- **WHAT THE EXERCISE ASKS**:
From the entries below, transcribe exactly the lines between the line holding "shows the analysis" and the line holding "we first treat", inclusive; skip all other lines.

- **Recorded data**:
BEGIN
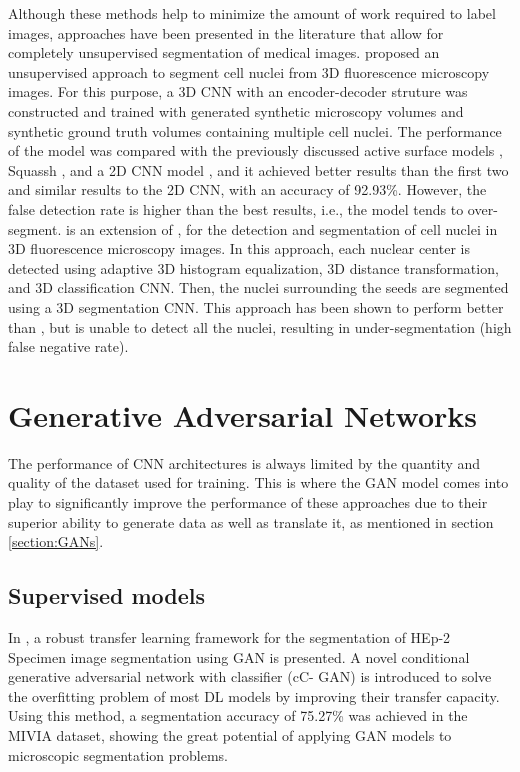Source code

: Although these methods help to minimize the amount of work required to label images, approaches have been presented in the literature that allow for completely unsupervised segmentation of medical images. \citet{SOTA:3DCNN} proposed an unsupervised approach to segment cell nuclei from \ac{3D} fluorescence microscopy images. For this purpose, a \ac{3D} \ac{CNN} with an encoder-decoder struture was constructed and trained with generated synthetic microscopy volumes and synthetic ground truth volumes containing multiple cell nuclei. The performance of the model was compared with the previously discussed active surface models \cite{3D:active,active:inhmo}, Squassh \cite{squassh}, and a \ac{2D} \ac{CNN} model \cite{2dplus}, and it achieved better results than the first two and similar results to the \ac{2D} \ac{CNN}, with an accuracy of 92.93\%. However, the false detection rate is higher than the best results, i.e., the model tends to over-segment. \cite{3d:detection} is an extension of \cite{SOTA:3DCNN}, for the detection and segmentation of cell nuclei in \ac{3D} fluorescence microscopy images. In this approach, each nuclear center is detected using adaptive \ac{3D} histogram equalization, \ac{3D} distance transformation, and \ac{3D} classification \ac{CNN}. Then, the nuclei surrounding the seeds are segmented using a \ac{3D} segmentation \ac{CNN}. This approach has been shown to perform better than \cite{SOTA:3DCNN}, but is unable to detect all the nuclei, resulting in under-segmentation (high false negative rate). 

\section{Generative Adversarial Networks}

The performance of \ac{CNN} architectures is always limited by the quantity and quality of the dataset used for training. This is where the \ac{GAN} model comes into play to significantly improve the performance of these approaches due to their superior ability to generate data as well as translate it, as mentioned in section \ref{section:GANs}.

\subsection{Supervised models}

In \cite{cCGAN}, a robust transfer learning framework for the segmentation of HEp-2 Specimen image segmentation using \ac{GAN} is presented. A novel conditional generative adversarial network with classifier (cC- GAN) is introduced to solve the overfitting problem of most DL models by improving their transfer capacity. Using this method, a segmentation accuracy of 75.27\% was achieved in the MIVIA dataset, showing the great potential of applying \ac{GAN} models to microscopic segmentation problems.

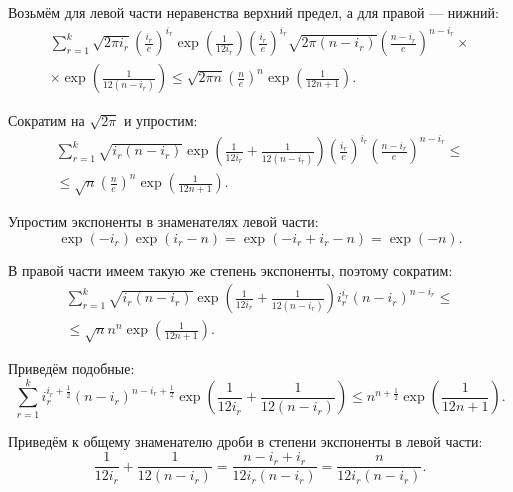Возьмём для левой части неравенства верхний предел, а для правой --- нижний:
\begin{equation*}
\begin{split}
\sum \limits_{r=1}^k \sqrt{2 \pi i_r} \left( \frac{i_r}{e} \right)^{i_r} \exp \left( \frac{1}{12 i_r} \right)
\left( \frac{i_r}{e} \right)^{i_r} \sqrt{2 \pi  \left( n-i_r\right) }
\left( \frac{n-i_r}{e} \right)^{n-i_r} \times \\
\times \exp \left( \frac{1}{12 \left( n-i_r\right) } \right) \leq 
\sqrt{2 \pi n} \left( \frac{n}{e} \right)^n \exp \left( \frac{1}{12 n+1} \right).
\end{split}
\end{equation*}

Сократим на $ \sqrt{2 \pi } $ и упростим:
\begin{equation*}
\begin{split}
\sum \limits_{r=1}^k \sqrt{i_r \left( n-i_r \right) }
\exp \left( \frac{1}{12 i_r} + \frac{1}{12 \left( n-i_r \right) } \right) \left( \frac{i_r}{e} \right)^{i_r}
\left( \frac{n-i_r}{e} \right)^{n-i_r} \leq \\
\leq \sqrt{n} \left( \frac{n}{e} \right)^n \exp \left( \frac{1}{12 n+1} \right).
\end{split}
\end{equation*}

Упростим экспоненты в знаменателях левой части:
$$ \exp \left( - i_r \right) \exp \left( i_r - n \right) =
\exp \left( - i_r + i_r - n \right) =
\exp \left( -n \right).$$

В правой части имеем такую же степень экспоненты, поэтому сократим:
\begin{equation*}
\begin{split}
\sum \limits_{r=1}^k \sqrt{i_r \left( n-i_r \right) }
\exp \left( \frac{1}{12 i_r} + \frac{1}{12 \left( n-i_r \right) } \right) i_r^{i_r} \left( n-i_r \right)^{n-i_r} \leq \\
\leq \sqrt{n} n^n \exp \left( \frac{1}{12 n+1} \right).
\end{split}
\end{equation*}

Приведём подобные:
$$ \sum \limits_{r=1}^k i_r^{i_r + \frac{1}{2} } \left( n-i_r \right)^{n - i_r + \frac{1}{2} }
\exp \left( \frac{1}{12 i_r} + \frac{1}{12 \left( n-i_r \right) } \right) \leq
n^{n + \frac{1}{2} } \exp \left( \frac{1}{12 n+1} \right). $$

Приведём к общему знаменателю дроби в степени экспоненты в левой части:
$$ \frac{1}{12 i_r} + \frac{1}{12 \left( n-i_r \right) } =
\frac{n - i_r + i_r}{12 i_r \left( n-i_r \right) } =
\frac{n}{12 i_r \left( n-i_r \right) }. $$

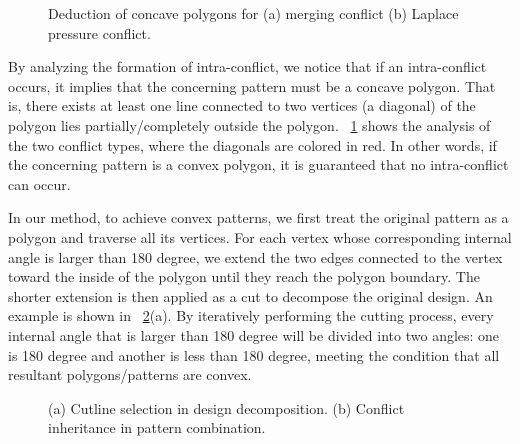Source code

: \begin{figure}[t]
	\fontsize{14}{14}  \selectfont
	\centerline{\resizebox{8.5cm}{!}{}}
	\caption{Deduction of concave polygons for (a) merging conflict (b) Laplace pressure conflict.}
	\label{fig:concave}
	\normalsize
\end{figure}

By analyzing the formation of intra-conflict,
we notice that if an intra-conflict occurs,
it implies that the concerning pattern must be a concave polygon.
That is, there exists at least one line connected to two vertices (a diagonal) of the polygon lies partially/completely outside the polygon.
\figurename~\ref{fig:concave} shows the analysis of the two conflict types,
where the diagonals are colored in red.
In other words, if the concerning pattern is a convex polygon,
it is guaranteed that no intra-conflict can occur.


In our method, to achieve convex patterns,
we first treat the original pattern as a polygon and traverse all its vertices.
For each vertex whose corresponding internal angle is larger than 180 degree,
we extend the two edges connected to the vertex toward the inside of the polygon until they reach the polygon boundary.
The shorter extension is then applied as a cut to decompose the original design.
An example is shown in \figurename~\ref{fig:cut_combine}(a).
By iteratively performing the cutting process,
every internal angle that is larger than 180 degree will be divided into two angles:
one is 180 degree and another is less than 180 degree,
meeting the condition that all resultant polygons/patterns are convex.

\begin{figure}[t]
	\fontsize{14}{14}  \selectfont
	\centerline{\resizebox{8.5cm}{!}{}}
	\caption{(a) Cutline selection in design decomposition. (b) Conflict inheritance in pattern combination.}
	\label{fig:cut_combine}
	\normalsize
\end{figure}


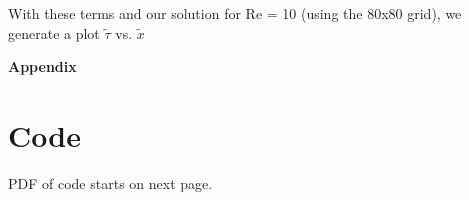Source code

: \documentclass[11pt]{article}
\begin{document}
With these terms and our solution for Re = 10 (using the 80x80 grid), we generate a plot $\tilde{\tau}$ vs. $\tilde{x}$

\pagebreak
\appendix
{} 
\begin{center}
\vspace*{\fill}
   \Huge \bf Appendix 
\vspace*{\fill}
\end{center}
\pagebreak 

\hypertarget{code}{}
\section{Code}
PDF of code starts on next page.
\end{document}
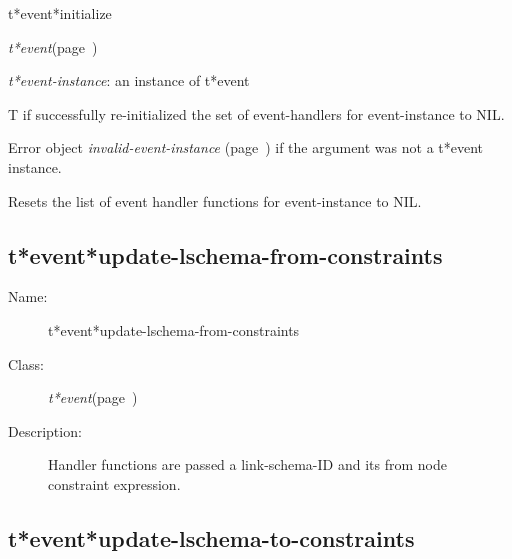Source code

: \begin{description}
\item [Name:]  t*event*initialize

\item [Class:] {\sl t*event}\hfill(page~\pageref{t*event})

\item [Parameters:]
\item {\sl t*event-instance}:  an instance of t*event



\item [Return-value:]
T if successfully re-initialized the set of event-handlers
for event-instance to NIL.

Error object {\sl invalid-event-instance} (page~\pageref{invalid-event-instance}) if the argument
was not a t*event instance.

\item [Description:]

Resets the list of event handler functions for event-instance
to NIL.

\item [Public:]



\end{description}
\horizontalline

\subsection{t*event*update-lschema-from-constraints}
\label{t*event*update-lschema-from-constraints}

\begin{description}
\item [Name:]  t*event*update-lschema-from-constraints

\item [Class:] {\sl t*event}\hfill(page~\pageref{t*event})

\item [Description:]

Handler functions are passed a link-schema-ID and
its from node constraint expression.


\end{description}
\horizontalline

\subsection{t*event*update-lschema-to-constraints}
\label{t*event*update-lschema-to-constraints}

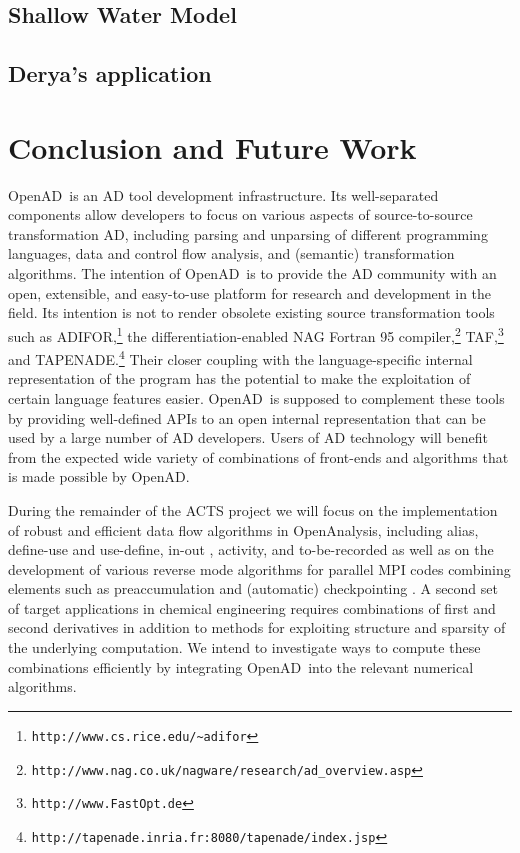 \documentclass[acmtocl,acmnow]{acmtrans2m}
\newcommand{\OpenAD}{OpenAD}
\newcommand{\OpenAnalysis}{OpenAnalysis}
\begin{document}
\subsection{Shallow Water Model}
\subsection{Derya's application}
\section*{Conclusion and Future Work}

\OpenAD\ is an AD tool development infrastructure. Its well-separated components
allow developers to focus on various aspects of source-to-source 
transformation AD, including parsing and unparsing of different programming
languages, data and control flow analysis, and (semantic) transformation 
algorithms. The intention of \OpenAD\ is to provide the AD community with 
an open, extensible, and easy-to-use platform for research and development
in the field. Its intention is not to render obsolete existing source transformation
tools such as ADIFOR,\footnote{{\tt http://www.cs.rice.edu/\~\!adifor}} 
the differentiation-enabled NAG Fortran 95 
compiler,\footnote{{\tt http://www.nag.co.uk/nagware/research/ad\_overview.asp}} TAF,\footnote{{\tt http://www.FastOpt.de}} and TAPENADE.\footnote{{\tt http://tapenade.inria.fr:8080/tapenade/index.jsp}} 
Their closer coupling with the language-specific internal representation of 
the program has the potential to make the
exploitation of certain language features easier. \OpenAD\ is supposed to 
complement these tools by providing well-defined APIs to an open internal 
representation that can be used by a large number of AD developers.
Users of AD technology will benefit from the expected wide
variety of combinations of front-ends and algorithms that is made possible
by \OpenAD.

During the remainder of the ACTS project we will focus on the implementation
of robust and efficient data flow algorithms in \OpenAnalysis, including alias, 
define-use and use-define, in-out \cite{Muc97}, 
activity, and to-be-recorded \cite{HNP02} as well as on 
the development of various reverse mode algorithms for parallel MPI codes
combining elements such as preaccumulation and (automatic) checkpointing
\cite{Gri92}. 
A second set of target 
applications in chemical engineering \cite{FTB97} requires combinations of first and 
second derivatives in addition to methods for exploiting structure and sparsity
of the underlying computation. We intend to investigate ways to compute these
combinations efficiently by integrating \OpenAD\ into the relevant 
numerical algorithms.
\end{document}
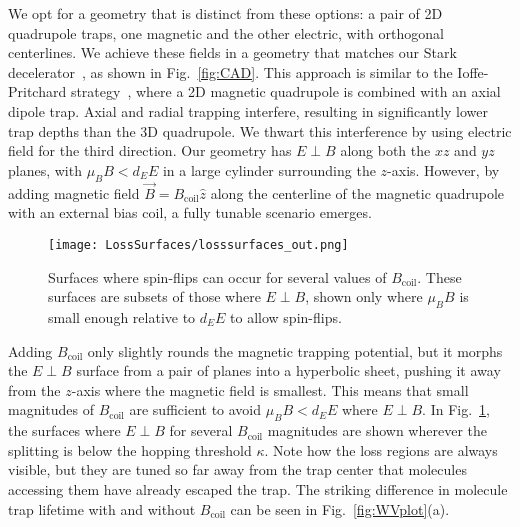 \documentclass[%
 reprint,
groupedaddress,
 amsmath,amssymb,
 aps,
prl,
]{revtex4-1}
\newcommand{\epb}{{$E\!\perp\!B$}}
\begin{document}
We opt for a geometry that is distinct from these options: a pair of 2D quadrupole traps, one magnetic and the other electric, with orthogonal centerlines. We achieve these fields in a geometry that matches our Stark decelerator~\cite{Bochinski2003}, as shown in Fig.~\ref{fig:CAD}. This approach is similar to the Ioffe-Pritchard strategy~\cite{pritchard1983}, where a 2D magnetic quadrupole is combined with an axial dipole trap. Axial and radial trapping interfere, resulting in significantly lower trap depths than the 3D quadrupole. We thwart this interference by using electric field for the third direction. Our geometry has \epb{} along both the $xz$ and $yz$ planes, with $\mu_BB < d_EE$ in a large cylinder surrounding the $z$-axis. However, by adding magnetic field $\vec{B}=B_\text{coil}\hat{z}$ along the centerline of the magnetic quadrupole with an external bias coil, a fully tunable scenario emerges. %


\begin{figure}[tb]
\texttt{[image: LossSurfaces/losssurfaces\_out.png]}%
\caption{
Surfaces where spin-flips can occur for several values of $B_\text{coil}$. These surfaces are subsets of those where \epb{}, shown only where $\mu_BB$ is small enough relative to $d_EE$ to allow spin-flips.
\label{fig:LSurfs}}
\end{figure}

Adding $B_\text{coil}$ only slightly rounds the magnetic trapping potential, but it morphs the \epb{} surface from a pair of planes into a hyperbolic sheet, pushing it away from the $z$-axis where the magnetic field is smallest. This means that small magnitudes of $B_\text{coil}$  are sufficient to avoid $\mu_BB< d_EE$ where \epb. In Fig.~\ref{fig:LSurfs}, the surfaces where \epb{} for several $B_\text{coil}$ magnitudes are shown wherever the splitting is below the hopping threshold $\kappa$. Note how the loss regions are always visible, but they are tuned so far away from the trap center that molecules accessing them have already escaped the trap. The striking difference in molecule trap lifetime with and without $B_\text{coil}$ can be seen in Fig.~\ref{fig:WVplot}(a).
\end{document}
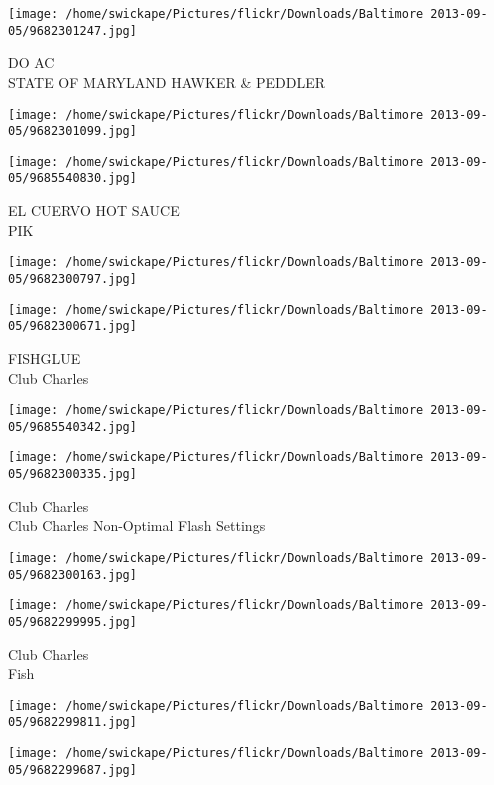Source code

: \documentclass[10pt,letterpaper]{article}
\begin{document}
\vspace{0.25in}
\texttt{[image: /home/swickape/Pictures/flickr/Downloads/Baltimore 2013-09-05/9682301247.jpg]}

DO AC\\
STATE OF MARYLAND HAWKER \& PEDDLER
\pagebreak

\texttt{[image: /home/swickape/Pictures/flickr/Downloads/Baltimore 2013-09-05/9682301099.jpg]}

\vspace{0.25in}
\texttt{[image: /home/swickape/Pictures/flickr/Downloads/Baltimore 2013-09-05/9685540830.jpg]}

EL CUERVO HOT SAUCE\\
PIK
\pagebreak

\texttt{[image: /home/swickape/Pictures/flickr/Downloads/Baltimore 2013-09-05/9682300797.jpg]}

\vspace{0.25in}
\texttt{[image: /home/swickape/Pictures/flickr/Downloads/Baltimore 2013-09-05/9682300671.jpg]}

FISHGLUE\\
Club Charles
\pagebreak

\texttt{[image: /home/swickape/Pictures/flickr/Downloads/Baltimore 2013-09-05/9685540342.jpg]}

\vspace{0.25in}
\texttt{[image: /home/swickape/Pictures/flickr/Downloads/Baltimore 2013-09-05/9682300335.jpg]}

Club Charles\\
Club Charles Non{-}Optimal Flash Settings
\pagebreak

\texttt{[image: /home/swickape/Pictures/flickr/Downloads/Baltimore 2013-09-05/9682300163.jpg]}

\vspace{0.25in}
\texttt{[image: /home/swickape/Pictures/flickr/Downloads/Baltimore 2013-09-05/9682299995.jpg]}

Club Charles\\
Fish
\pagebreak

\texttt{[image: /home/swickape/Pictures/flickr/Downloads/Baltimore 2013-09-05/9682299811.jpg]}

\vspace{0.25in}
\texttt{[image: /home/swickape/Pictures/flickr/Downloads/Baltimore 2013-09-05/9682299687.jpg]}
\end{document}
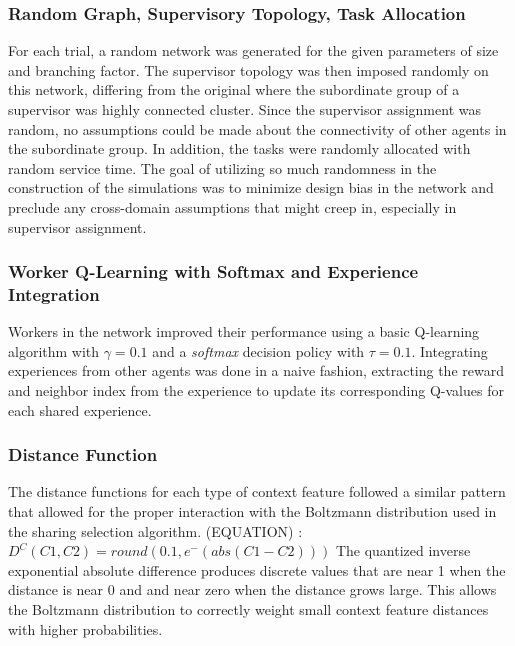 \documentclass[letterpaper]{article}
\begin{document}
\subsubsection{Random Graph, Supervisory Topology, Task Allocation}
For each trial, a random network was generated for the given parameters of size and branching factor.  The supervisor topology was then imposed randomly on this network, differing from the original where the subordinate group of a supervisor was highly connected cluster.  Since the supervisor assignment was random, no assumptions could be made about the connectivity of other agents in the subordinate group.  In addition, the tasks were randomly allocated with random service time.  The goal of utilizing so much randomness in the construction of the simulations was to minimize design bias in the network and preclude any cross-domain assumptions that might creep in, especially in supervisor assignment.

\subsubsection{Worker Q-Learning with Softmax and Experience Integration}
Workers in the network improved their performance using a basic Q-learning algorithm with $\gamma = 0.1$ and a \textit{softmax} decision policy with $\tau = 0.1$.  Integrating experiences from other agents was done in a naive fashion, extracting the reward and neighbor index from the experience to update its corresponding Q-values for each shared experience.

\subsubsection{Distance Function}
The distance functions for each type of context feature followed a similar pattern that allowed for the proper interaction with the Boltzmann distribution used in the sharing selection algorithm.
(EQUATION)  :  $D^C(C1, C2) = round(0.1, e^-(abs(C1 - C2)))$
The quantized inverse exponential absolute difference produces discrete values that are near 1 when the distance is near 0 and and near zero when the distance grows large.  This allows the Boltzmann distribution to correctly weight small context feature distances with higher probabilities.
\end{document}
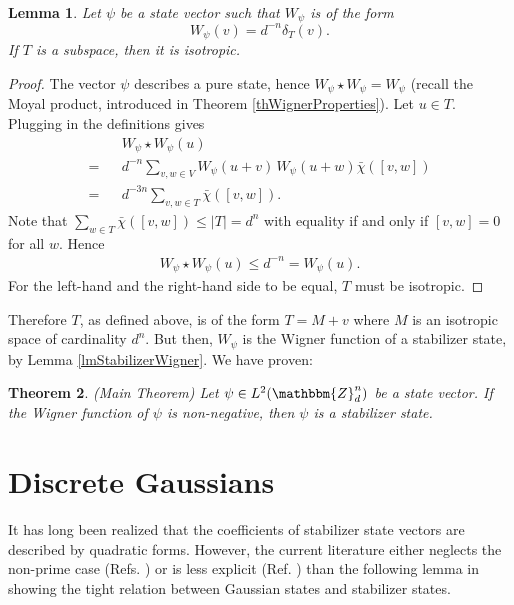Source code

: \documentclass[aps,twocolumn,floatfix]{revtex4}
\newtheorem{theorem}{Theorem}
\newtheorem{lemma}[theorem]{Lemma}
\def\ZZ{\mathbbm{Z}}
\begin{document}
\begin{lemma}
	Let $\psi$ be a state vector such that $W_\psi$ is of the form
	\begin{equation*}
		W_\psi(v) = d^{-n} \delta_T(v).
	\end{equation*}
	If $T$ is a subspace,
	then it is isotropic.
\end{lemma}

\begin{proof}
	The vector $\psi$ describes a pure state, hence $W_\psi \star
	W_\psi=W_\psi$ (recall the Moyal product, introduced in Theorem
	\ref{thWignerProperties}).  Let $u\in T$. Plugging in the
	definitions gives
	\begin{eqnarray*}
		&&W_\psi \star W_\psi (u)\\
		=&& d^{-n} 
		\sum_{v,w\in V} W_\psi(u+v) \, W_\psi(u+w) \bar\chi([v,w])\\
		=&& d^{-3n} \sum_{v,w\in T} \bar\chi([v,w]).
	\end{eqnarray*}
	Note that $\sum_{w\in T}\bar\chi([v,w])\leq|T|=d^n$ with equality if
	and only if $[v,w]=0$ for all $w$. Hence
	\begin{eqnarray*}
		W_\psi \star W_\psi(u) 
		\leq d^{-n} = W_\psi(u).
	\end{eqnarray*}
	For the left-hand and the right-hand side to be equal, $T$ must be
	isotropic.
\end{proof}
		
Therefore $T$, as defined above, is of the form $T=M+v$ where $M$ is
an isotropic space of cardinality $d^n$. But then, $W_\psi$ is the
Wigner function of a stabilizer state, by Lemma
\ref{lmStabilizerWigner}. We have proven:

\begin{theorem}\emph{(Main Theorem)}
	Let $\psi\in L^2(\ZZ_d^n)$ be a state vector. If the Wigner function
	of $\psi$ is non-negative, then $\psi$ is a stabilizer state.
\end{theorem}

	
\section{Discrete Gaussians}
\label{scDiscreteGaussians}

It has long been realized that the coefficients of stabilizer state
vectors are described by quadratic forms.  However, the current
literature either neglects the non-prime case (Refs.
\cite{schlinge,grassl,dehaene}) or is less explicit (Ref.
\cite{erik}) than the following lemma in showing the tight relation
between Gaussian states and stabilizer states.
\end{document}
END
- **EXERCISE OUTPUT**:
\figurename~\ref{fig:concave} shows the analysis of the two conflict types,
where the diagonals are colored in red.
In other words, if the concerning pattern is a convex polygon,
it is guaranteed that no intra-conflict can occur.


In our method, to achieve convex patterns,
we first treat the original pattern as a polygon and traverse all its vertices.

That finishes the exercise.